REQUIRED WORK = Copy the data that appears below exactly. Drop the pictures.

━━━━━━━━━━

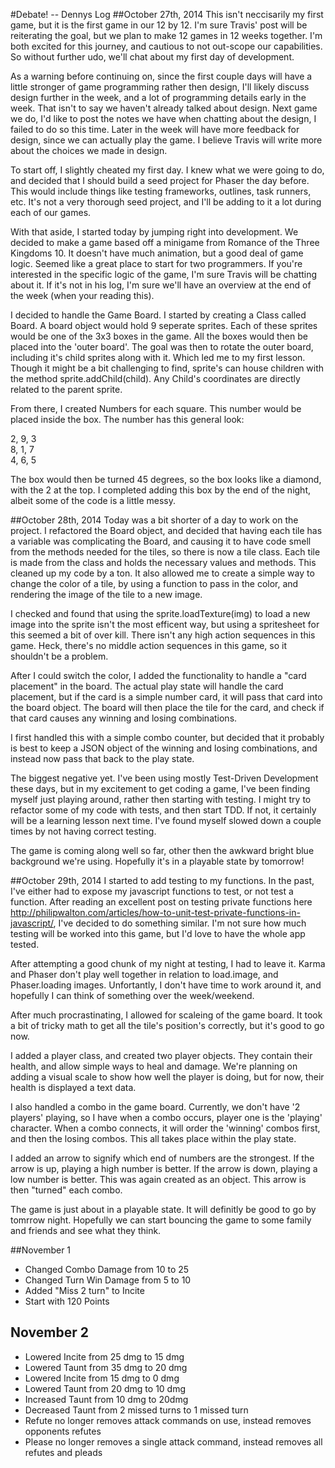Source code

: #Debate! -- Dennys Log
##October 27th, 2014
This isn't neccisarily my first game, but it is the first game in our 12 by 12. I'm sure Travis' post will be reiterating the goal, but we plan to make 12 games in 12 weeks together. I'm both excited for this journey, and cautious to not out-scope our capabilities. So without further udo, we'll chat about my first day of development.

As a warning before continuing on, since the first couple days will have a little stronger of game programming rather then design, I'll likely discuss design further in the week, and a lot of programming details early in the week. That isn't to say we haven't already talked about design. Next game we do, I'd like to post the notes we have when chatting about the design, I failed to do so this time. Later in the week will have more feedback for design, since we can actually play the game. I believe Travis will write more about the choices we made in design.

To start off, I slightly cheated my first day. I knew what we were going to do, and decided that I should build a seed project for Phaser the day before. This would include things like testing frameworks, outlines, task runners, etc. It's not a very thorough seed project, and I'll be adding to it a lot during each of our games. 

With that aside, I started today by jumping right into development. We decided to make a game based off a minigame from Romance of the Three Kingdoms 10. It doesn't have much animation, but a good deal of game logic. Seemed like a great place to start for two programmers. If you're interested in the specific logic of the game, I'm sure Travis will be chatting about it. If it's not in his log, I'm sure we'll have an overview at the end of the week (when your reading this).

I decided to handle the Game Board. I started by creating a Class called Board. A board object would hold 9 seperate sprites. Each of these sprites would be one of the 3x3 boxes in the game. All the boxes would then be placed into the 'outer board'. The goal was then to rotate the outer board, including it's child sprites along with it. Which led me to my first lesson. Though it might be a bit challenging to find, sprite's can house children with the method sprite.addChild(child). Any Child's coordinates are directly related to the parent sprite.

From there, I created Numbers for each square. This number would be placed inside the box. The number has this general look:

2, 9, 3 <br>
8, 1, 7 <br>
4, 6, 5

The box would then be turned 45 degrees, so the box looks like a diamond, with the 2 at the top. I completed adding this box by the end of the night, albeit some of the code is a little messy.

##October 28th, 2014
Today was a bit shorter of a day to work on the project. I refactored the Board object, and decided that having each tile has a variable was complicating the Board, and causing it to have code smell from the methods needed for the tiles, so there is now a tile class. Each tile is made from the class and holds the necessary values and methods. This cleaned up my code by a ton. It also allowed me to create a simple way to change the color of a tile, by using a function to pass in the color, and rendering the image of the tile to a new image.

I checked and found that using the sprite.loadTexture(img) to load a new image into the sprite isn't the most efficent way, but using a spritesheet for this seemed a bit of over kill. There isn't any high action sequences in this game. Heck, there's no middle action sequences in this game, so it shouldn't be a problem.

After I could switch the color, I added the functionality to handle a "card placement" in the board. The actual play state will handle the card placement, but if the card is a simple number card, it will pass that card into the board object. The board will then place the tile for the card, and check if that card causes any winning and losing combinations.

I first handled this with a simple combo counter, but decided that it probably is best to keep a JSON object of the winning and losing combinations, and instead now pass that back to the play state.

The biggest negative yet. I've been using mostly Test-Driven Development these days, but in my excitement to get coding a game, I've been finding myself just playing around, rather then starting with testing. I might try to refactor some of my code with tests, and then start TDD. If not, it certainly will be a learning lesson next time. I've found myself slowed down a couple times by not having correct testing.

The game is coming along well so far, other then the awkward bright blue background we're using. Hopefully it's in a playable state by tomorrow!

##October 29th, 2014
I started to add testing to my functions. In the past, I've either had to expose my javascript functions to test, or not test a function. After reading an excellent post on testing private functions here http://philipwalton.com/articles/how-to-unit-test-private-functions-in-javascript/, I've decided to do something similar. I'm not sure how much testing will be worked into this game, but I'd love to have the whole app tested.

After attempting a good chunk of my night at testing, I had to leave it. Karma and Phaser don't play well together in relation to load.image, and Phaser.loading images. Unfortantly, I don't have time to work around it, and hopefully I can think of something over the week/weekend.

After much procrastinating, I allowed for scaleing of the game board. It took a bit of tricky math to get all the tile's position's correctly, but it's good to go now. 

I added a player class, and created two player objects. They contain their health, and allow simple ways to heal and damage. We're planning on adding a visual scale to show how well the player is doing, but for now, their health is displayed a text data.

I also handled a combo in the game board. Currently, we don't have '2 players' playing, so I have when a combo occurs, player one is the 'playing' character. When a combo connects, it will order the 'winning' combos first, and then the losing combos. This all takes place within the play state.

I added an arrow to signify which end of numbers are the strongest. If the arrow is up, playing a high number is better. If the arrow is down, playing a low number is better. This was again created as an object. This arrow is then "turned" each combo.

The game is just about in a playable state. It will definitly be good to go by tomrrow night. Hopefully we can start bouncing the game to some family and friends and see what they think.

##November 1
* Changed Combo Damage from 10 to 25
* Changed Turn Win Damage from 5 to 10
* Added "Miss 2 turn" to Incite
* Start with 120 Points

## November 2
* Lowered Incite from 25 dmg to 15 dmg
* Lowered Taunt from 35 dmg to 20 dmg
* Lowered Incite from 15 dmg to 0 dmg
* Lowered Taunt from 20 dmg to 10 dmg
* Increased Taunt from 10 dmg to 20dmg
* Decreased Taunt from 2 missed turns to 1 missed turn
* Refute no longer removes attack commands on use, instead removes opponents refutes
* Please no longer removes a single attack command, instead removes all refutes and pleads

━━━━━━━━━━

ANSWER TO THE EXERCISE =
Source code

: #Debate! -- Dennys Log
##October 27th, 2014
This isn't neccisarily my first game, but it is the first game in our 12 by 12. I'm sure Travis' post will be reiterating the goal, but we plan to make 12 games in 12 weeks together. I'm both excited for this journey, and cautious to not out-scope our capabilities. So without further udo, we'll chat about my first day of development.

As a warning before continuing on, since the first couple days will have a little stronger of game programming rather then design, I'll likely discuss design further in the week, and a lot of programming details early in the week. That isn't to say we haven't already talked about design. Next game we do, I'd like to post the notes we have when chatting about the design, I failed to do so this time. Later in the week will have more feedback for design, since we can actually play the game. I believe Travis will write more about the choices we made in design.

To start off, I slightly cheated my first day. I knew what we were going to do, and decided that I should build a seed project for Phaser the day before. This would include things like testing frameworks, outlines, task runners, etc. It's not a very thorough seed project, and I'll be adding to it a lot during each of our games. 

With that aside, I started today by jumping right into development. We decided to make a game based off a minigame from Romance of the Three Kingdoms 10. It doesn't have much animation, but a good deal of game logic. Seemed like a great place to start for two programmers. If you're interested in the specific logic of the game, I'm sure Travis will be chatting about it. If it's not in his log, I'm sure we'll have an overview at the end of the week (when your reading this).

I decided to handle the Game Board. I started by creating a Class called Board. A board object would hold 9 seperate sprites. Each of these sprites would be one of the 3x3 boxes in the game. All the boxes would then be placed into the 'outer board'. The goal was then to rotate the outer board, including it's child sprites along with it. Which led me to my first lesson. Though it might be a bit challenging to find, sprite's can house children with the method sprite.addChild(child). Any Child's coordinates are directly related to the parent sprite.

From there, I created Numbers for each square. This number would be placed inside the box. The number has this general look:

2, 9, 3 <br>
8, 1, 7 <br>
4, 6, 5

The box would then be turned 45 degrees, so the box looks like a diamond, with the 2 at the top. I completed adding this box by the end of the night, albeit some of the code is a little messy.

##October 28th, 2014
Today was a bit shorter of a day to work on the project. I refactored the Board object, and decided that having each tile has a variable was complicating the Board, and causing it to have code smell from the methods needed for the tiles, so there is now a tile class. Each tile is made from the class and holds the necessary values and methods. This cleaned up my code by a ton. It also allowed me to create a simple way to change the color of a tile, by using a function to pass in the color, and rendering the image of the tile to a new image.

I checked and found that using the sprite.loadTexture(img) to load a new image into the sprite isn't the most efficent way, but using a spritesheet for this seemed a bit of over kill. There isn't any high action sequences in this game. Heck, there's no middle action sequences in this game, so it shouldn't be a problem.

After I could switch the color, I added the functionality to handle a "card placement" in the board. The actual play state will handle the card placement, but if the card is a simple number card, it will pass that card into the board object. The board will then place the tile for the card, and check if that card causes any winning and losing combinations.

I first handled this with a simple combo counter, but decided that it probably is best to keep a JSON object of the winning and losing combinations, and instead now pass that back to the play state.

The biggest negative yet. I've been using mostly Test-Driven Development these days, but in my excitement to get coding a game, I've been finding myself just playing around, rather then starting with testing. I might try to refactor some of my code with tests, and then start TDD. If not, it certainly will be a learning lesson next time. I've found myself slowed down a couple times by not having correct testing.

The game is coming along well so far, other then the awkward bright blue background we're using. Hopefully it's in a playable state by tomorrow!

##October 29th, 2014
I started to add testing to my functions. In the past, I've either had to expose my javascript functions to test, or not test a function. After reading an excellent post on testing private functions here http://philipwalton.com/articles/how-to-unit-test-private-functions-in-javascript/, I've decided to do something similar. I'm not sure how much testing will be worked into this game, but I'd love to have the whole app tested.

After attempting a good chunk of my night at testing, I had to leave it. Karma and Phaser don't play well together in relation to load.image, and Phaser.loading images. Unfortantly, I don't have time to work around it, and hopefully I can think of something over the week/weekend.

After much procrastinating, I allowed for scaleing of the game board. It took a bit of tricky math to get all the tile's position's correctly, but it's good to go now. 

I added a player class, and created two player objects. They contain their health, and allow simple ways to heal and damage. We're planning on adding a visual scale to show how well the player is doing, but for now, their health is displayed a text data.

I also handled a combo in the game board. Currently, we don't have '2 players' playing, so I have when a combo occurs, player one is the 'playing' character. When a combo connects, it will order the 'winning' combos first, and then the losing combos. This all takes place within the play state.

I added an arrow to signify which end of numbers are the strongest. If the arrow is up, playing a high number is better. If the arrow is down, playing a low number is better. This was again created as an object. This arrow is then "turned" each combo.

The game is just about in a playable state. It will definitly be good to go by tomrrow night. Hopefully we can start bouncing the game to some family and friends and see what they think.

##November 1
* Changed Combo Damage from 10 to 25
* Changed Turn Win Damage from 5 to 10
* Added "Miss 2 turn" to Incite
* Start with 120 Points

## November 2
* Lowered Incite from 25 dmg to 15 dmg
* Lowered Taunt from 35 dmg to 20 dmg
* Lowered Incite from 15 dmg to 0 dmg
* Lowered Taunt from 20 dmg to 10 dmg
* Increased Taunt from 10 dmg to 20dmg
* Decreased Taunt from 2 missed turns to 1 missed turn
* Refute no longer removes attack commands on use, instead removes opponents refutes
* Please no longer removes a single attack command, instead removes all refutes and pleads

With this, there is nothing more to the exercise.